Deze Nieuw Testamentische geschriften hadden nog bij lange na niet de invloed die het na de vierde eeuw in de bovengrondse kerk in toenemende mate zou krijgen.

Er was geen plaatsvervanger van Christus op aarde.

” Christus zelf heeft nooit iets opgeschreven van Zijn woorden en Zijn daden, omdat de letter doodt en daardoor de Geest belemmerd wordt in Zijn doorwerking in mensen “

De Geest van Christus zelf was de bron waardoor mensen ervoeren, beleefden dat Hij, God daadwerkelijk bestaat.

Zo’n sterke innerlijke overtuiging door de Geest van Christus zorgde er voor, dat steeds meer mensen in aanraking kwamen met de wijd verspreide beweging van volgelingen van Christus.

Volgelingen die echt vrije mensen waren, ondanks dat zij als slaaf werden gebruikt of hun keizer op een andere wijze moesten dienen.

Innerlijk vrije, blijde mensen die anders in het leven zijn gaan staan door de ervaring met de Geest van Christus.

Niemand wierp zich op als allesweter, als de plaatsvervanger.

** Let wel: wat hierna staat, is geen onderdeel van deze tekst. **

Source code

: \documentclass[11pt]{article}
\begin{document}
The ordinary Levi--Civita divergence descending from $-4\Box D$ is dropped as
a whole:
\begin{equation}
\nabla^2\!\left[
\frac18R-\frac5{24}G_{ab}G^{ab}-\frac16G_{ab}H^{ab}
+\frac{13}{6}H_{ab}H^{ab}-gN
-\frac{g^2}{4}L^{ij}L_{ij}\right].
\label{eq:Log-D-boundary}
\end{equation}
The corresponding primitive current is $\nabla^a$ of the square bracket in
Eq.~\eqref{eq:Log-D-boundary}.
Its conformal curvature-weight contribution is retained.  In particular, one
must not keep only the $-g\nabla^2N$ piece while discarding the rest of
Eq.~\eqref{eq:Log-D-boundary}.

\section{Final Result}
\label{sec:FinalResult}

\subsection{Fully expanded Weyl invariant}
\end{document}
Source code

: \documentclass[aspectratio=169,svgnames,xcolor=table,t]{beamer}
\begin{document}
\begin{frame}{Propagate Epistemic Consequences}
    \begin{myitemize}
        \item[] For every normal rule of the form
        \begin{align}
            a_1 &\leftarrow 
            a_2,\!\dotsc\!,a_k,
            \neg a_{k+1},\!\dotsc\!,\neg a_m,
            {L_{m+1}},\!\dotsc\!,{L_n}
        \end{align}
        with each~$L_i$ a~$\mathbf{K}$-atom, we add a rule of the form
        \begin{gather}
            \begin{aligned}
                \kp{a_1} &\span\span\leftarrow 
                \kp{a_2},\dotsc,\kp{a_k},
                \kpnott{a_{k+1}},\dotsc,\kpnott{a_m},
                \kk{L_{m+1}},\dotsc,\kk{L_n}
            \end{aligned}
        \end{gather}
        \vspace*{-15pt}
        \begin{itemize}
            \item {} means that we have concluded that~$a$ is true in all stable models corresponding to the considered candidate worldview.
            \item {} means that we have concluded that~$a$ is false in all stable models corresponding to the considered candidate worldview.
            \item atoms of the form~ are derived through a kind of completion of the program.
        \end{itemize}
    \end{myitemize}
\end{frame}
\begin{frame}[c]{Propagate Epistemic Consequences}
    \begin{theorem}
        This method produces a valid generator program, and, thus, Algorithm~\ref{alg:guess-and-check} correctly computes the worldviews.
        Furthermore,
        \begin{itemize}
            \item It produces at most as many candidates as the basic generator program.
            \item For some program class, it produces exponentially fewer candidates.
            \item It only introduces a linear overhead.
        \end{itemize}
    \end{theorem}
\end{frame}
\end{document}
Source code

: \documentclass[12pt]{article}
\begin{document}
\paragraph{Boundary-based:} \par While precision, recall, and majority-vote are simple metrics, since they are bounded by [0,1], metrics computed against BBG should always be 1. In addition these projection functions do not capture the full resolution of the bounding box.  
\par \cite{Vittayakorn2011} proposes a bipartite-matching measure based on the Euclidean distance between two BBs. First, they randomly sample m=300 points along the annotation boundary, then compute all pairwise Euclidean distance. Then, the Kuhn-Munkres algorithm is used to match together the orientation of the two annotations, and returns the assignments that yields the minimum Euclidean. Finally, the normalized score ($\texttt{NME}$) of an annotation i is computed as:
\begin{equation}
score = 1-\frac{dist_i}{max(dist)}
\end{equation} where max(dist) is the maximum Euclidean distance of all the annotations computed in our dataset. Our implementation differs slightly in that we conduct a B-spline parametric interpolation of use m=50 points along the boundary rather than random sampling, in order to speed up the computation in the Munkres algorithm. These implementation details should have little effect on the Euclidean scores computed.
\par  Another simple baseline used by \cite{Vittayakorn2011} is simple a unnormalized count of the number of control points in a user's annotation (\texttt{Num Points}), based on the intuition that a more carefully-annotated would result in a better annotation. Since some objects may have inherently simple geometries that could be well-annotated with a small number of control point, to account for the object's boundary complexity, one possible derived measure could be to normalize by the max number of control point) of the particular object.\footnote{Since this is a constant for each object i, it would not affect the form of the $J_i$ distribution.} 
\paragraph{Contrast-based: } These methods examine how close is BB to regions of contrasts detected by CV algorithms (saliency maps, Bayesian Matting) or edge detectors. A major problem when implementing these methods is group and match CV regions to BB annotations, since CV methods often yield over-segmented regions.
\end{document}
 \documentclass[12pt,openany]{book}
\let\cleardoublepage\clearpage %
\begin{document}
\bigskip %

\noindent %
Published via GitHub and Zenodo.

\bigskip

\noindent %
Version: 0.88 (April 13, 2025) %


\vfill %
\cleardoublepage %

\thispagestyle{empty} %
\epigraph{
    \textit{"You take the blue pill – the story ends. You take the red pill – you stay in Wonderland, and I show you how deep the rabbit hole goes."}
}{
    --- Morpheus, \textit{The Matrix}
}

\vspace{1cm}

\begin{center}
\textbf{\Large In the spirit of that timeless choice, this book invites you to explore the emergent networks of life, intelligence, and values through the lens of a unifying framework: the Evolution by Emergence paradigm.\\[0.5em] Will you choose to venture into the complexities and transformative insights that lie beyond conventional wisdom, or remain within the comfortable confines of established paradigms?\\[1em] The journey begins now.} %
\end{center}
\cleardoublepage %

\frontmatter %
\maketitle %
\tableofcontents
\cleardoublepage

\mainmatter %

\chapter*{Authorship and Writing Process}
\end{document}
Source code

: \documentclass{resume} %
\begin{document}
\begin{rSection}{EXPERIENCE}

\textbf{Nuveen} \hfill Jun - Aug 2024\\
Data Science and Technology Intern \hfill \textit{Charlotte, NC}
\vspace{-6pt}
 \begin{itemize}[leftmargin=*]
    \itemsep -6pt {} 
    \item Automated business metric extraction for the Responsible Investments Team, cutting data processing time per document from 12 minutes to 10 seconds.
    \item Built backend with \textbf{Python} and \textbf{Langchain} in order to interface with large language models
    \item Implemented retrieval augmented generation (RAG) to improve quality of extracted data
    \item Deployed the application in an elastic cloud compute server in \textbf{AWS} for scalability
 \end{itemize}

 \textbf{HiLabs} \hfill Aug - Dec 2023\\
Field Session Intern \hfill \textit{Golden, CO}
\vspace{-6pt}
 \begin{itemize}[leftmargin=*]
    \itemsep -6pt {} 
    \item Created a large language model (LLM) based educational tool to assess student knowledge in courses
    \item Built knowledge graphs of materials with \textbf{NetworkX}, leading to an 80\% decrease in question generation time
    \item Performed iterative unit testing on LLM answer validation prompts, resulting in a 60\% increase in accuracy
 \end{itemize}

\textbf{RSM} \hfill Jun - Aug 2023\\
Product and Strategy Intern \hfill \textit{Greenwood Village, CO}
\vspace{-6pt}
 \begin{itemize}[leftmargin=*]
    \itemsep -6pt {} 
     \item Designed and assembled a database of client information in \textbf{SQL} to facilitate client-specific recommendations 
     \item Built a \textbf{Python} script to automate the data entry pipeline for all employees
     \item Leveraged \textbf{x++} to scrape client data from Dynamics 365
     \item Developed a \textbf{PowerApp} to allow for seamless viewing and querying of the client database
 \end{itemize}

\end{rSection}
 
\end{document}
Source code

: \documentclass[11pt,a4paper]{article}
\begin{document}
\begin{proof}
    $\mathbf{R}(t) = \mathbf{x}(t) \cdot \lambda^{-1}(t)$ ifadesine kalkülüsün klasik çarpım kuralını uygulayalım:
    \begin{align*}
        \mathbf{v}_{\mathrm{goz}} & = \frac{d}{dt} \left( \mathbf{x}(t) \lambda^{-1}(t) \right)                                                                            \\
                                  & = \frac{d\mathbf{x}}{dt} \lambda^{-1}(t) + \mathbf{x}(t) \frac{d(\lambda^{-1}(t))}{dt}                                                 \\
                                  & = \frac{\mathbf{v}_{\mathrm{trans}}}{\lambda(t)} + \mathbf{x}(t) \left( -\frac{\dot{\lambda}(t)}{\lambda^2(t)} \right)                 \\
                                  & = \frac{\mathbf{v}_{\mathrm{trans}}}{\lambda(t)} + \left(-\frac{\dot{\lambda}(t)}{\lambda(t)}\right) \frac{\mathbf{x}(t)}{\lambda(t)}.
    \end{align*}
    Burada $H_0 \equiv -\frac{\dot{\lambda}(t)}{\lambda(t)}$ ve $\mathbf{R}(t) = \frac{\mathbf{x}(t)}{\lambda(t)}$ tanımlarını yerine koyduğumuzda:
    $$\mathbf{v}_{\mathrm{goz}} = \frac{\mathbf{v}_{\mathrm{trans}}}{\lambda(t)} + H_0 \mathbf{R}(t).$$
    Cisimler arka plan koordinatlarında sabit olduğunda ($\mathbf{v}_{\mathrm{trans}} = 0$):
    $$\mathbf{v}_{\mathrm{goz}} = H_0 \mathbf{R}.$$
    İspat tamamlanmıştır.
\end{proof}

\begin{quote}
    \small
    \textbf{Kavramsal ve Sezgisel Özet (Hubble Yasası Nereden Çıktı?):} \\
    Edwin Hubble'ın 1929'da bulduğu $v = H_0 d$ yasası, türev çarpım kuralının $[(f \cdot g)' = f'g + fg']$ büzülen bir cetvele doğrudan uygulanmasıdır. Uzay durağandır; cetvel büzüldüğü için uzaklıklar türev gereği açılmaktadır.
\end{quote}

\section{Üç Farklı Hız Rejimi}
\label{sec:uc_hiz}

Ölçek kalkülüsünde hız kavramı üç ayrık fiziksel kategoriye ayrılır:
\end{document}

Iedereen was gelijk, ook al probeerde Paulus en anderen, enige vorm te geven aan de veelal geheime en ondergronds verkerende christelijke gemeenschap.

Een zekere verdeling van taken om in de noden en behoeften van de christelijke gemeenschap te voorzien, is een logisch en spontaan werkende ontwikkeling.

Echter, niemand stond boven de ander.

Allen waren gelijkwaardig en van evenveel waarde voor Christus en de toenmalige christenen.

Paulus, noch Petrus, noch wie dan ook, vond zichzelf uitnemender dan de ander, ook al was niets menselijks hen vreemd, zoals twisten tussen Paulus en Petrus en een oordeel hebben over bepaalde gedragingen van gelovingen.

Later, in de bovengrondse kerk, worden Paulus, Petrus en anderen, tot heiligen gemaakt en hun geschriften gezien als onfeilbaar spreken Gods en toegevoegd aan de Oud Testamentische geschriften om zo de christelijke Canon te vormen.

Echter, Christus heeft geen plaatsvervanger aangesteld, anders dan de vrijwerkende Geest van Hemzelf die Hem vertegenwoordigt en zijn nabijheid laat ervaren in ieder mens die Christus wil volgen.

Noch pausen, noch kardinalen, noch priesters, noch dominee’s, noch voorgangers, kunnen daar verandering in brengen, hoe hard ze dit ook door de loop der eeuwen, tot op de dag van vandaag,  geprobeerd hebben.

Christus zelf heeft nooit iets opgeschreven van Zijn woorden en Zijn daden, omdat de letter doodt en daardoor de Geest belemmerd wordt in Zijn doorwerking in mensen.

De Heilige Geest, de Geest van Christus zelf, is de enige rechtmatige plaatsvervanger van Christus op aarde.